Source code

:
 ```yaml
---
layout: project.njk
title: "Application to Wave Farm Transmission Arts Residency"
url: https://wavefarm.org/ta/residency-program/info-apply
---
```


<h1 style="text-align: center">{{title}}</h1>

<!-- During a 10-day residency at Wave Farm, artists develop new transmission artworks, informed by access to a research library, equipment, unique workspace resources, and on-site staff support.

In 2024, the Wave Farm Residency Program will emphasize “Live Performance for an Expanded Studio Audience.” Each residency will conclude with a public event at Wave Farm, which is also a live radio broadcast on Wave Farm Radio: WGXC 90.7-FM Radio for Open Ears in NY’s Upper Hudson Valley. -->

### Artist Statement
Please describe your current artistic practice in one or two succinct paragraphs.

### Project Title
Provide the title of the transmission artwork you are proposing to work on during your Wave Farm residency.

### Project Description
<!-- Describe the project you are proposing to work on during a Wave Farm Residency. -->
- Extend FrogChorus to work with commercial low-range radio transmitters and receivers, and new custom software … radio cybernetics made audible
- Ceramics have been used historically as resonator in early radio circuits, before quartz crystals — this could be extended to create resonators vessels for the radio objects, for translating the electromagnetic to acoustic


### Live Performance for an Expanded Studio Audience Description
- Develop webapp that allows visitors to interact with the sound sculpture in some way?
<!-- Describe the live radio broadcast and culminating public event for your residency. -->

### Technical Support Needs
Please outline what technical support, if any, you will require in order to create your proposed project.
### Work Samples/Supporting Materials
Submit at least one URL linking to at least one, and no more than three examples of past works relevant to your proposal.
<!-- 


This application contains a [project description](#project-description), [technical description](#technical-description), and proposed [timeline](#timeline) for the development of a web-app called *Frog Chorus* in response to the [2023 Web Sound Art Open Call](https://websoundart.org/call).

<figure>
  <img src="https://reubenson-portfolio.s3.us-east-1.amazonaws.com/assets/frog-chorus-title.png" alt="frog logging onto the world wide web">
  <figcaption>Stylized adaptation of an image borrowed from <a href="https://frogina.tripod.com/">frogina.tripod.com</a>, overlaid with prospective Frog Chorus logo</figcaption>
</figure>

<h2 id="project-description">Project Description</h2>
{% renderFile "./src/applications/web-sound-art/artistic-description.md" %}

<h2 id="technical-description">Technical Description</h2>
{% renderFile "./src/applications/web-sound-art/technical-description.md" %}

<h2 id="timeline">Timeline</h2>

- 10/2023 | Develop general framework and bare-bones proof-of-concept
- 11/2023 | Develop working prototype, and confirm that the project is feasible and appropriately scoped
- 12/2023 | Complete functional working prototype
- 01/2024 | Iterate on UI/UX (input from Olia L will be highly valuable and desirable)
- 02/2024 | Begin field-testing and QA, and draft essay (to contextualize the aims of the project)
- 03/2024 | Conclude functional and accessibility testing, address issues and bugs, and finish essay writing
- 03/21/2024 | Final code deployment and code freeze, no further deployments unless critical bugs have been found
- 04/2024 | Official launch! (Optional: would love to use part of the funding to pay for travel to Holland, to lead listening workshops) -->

◇ ◇ ◇ ◇ ◇

● Problem details
Line by line, set the records above down again exactly.

● Problem solution
Source code

:
 ```yaml
---
layout: project.njk
title: "Application to Wave Farm Transmission Arts Residency"
url: https://wavefarm.org/ta/residency-program/info-apply
---
```


<h1 style="text-align: center">{{title}}</h1>

<!-- During a 10-day residency at Wave Farm, artists develop new transmission artworks, informed by access to a research library, equipment, unique workspace resources, and on-site staff support.

In 2024, the Wave Farm Residency Program will emphasize “Live Performance for an Expanded Studio Audience.” Each residency will conclude with a public event at Wave Farm, which is also a live radio broadcast on Wave Farm Radio: WGXC 90.7-FM Radio for Open Ears in NY’s Upper Hudson Valley. -->

### Artist Statement
Please describe your current artistic practice in one or two succinct paragraphs.

### Project Title
Provide the title of the transmission artwork you are proposing to work on during your Wave Farm residency.

### Project Description
<!-- Describe the project you are proposing to work on during a Wave Farm Residency. -->
- Extend FrogChorus to work with commercial low-range radio transmitters and receivers, and new custom software … radio cybernetics made audible
- Ceramics have been used historically as resonator in early radio circuits, before quartz crystals — this could be extended to create resonators vessels for the radio objects, for translating the electromagnetic to acoustic


### Live Performance for an Expanded Studio Audience Description
- Develop webapp that allows visitors to interact with the sound sculpture in some way?
<!-- Describe the live radio broadcast and culminating public event for your residency. -->

### Technical Support Needs
Please outline what technical support, if any, you will require in order to create your proposed project.
### Work Samples/Supporting Materials
Submit at least one URL linking to at least one, and no more than three examples of past works relevant to your proposal.
<!-- 


This application contains a [project description](#project-description), [technical description](#technical-description), and proposed [timeline](#timeline) for the development of a web-app called *Frog Chorus* in response to the [2023 Web Sound Art Open Call](https://websoundart.org/call).

<figure>
  <img src="https://reubenson-portfolio.s3.us-east-1.amazonaws.com/assets/frog-chorus-title.png" alt="frog logging onto the world wide web">
  <figcaption>Stylized adaptation of an image borrowed from <a href="https://frogina.tripod.com/">frogina.tripod.com</a>, overlaid with prospective Frog Chorus logo</figcaption>
</figure>

<h2 id="project-description">Project Description</h2>
{% renderFile "./src/applications/web-sound-art/artistic-description.md" %}

<h2 id="technical-description">Technical Description</h2>
{% renderFile "./src/applications/web-sound-art/technical-description.md" %}

<h2 id="timeline">Timeline</h2>

- 10/2023 | Develop general framework and bare-bones proof-of-concept
- 11/2023 | Develop working prototype, and confirm that the project is feasible and appropriately scoped
- 12/2023 | Complete functional working prototype
- 01/2024 | Iterate on UI/UX (input from Olia L will be highly valuable and desirable)
- 02/2024 | Begin field-testing and QA, and draft essay (to contextualize the aims of the project)
- 03/2024 | Conclude functional and accessibility testing, address issues and bugs, and finish essay writing
- 03/21/2024 | Final code deployment and code freeze, no further deployments unless critical bugs have been found
- 04/2024 | Official launch! (Optional: would love to use part of the funding to pay for travel to Holland, to lead listening workshops) -->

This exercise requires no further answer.